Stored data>
☆ ☆ ☆
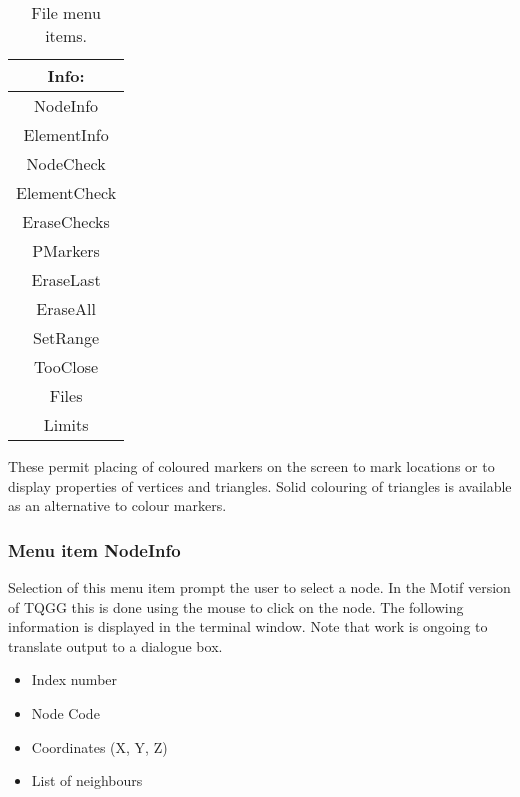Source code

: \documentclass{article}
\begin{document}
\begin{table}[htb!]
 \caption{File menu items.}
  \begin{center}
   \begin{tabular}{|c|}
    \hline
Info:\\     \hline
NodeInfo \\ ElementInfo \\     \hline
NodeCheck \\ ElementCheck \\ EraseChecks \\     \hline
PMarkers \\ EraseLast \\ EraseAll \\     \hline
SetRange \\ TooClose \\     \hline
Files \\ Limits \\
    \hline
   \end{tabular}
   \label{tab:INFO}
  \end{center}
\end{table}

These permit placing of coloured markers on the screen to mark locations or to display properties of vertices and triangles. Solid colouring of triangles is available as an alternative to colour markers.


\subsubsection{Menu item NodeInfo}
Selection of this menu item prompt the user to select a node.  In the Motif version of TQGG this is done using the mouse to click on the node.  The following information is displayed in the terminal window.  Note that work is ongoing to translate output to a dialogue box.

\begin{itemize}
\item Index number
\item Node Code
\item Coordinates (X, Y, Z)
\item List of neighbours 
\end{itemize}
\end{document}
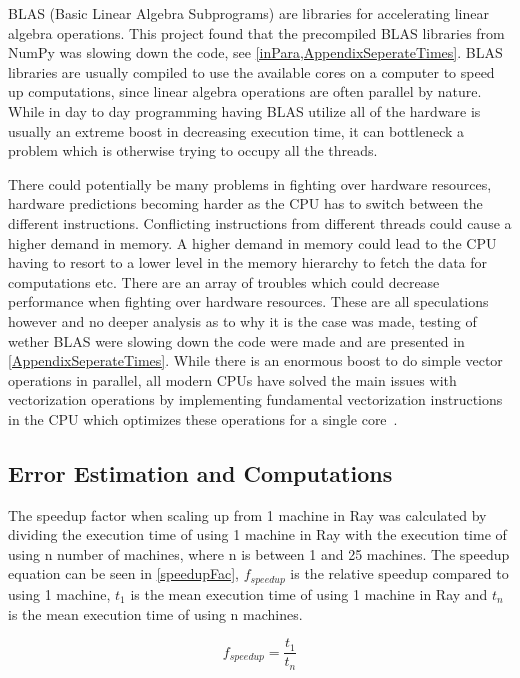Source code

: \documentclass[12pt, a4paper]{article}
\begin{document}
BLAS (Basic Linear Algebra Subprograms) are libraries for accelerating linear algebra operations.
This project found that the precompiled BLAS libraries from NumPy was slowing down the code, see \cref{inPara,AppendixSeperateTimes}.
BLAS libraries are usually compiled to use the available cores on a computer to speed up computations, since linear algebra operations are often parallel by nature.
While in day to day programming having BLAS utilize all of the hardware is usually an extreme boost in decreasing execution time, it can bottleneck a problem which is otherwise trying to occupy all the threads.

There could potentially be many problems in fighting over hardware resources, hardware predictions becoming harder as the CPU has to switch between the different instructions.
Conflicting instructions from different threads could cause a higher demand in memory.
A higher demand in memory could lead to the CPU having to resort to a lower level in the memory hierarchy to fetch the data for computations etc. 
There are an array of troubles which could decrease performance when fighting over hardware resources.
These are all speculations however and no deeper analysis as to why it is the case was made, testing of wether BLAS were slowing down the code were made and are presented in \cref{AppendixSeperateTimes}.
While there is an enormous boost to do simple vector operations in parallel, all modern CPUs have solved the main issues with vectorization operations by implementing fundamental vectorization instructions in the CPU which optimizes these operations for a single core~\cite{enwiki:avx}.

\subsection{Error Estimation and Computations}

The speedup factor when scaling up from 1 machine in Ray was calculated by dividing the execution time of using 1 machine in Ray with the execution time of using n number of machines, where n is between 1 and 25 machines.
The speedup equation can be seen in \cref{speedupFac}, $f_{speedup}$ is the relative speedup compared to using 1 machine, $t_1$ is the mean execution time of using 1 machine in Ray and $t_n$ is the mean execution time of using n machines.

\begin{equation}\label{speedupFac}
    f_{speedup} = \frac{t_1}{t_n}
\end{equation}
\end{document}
☆ ☆ ☆
Task to carry out>
Write down, word for word, the lines above from the one containing "Conflicting instructions from" through the one containing "There are an", both ends included.

Reply>
Conflicting instructions from different threads could cause a higher demand in memory.
A higher demand in memory could lead to the CPU having to resort to a lower level in the memory hierarchy to fetch the data for computations etc. 
There are an array of troubles which could decrease performance when fighting over hardware resources.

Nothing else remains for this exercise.